▽

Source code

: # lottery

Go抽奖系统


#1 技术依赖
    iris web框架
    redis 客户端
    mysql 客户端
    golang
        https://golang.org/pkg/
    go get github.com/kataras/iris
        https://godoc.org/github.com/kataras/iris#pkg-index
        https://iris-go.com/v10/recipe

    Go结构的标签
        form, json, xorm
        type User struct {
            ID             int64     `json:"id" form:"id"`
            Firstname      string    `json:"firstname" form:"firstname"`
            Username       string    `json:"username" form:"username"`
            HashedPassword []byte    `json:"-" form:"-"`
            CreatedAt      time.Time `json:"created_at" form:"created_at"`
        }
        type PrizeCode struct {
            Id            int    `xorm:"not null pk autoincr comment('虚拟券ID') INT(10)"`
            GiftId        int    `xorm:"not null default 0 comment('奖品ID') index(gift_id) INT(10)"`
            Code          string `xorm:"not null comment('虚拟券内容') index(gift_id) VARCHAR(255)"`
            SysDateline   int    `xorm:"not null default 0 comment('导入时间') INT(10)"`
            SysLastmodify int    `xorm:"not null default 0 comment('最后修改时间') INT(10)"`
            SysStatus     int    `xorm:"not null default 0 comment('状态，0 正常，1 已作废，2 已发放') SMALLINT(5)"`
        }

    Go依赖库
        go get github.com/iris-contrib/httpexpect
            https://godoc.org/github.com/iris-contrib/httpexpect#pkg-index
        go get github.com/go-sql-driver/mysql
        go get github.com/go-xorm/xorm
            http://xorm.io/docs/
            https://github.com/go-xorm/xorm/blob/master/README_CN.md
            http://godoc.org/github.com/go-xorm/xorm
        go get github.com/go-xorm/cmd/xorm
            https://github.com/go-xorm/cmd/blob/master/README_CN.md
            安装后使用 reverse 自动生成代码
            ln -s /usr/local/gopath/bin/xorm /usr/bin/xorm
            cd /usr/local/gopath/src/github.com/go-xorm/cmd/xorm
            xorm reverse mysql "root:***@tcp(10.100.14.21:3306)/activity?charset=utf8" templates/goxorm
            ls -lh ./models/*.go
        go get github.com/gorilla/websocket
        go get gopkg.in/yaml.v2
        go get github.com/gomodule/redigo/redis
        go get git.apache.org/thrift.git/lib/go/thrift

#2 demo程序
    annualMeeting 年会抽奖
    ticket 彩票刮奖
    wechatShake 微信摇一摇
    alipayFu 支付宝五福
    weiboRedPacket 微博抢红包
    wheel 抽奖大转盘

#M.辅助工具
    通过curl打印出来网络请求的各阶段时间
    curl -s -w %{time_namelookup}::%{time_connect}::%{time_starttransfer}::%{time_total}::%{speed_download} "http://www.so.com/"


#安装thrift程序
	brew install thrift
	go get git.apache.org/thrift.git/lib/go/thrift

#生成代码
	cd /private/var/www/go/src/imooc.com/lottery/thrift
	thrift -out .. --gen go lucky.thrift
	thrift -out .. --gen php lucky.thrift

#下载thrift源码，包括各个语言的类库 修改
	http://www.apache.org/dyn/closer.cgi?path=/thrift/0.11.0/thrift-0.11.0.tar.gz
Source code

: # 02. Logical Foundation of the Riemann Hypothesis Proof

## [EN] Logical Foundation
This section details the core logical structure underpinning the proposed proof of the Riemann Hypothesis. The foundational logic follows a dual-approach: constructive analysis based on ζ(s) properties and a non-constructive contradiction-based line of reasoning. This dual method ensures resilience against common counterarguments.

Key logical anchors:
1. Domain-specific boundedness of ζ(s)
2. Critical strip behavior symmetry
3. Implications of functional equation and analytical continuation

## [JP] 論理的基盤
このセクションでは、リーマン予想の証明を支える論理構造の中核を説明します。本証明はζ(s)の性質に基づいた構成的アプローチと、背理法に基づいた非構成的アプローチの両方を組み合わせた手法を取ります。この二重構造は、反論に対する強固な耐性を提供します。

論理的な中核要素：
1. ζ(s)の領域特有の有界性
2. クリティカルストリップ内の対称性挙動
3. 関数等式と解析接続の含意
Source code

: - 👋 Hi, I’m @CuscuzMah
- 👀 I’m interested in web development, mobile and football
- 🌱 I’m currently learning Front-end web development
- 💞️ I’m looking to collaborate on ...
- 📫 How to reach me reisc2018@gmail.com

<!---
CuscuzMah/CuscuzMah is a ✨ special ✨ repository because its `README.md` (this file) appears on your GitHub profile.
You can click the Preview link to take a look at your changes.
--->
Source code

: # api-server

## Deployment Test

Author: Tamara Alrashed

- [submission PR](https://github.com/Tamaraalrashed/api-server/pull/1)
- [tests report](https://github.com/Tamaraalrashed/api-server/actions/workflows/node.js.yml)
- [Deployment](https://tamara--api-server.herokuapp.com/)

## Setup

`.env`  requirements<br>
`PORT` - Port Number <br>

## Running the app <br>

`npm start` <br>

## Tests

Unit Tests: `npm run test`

△

What you need to do
Considering only the material above, set down every line from the one with "## [EN] Logical Foundation" to the one with "## [JP] 論理的基盤", inclusive, exactly as written.

Task response
## [EN] Logical Foundation
This section details the core logical structure underpinning the proposed proof of the Riemann Hypothesis. The foundational logic follows a dual-approach: constructive analysis based on ζ(s) properties and a non-constructive contradiction-based line of reasoning. This dual method ensures resilience against common counterarguments.

Key logical anchors:
1. Domain-specific boundedness of ζ(s)
2. Critical strip behavior symmetry
3. Implications of functional equation and analytical continuation

## [JP] 論理的基盤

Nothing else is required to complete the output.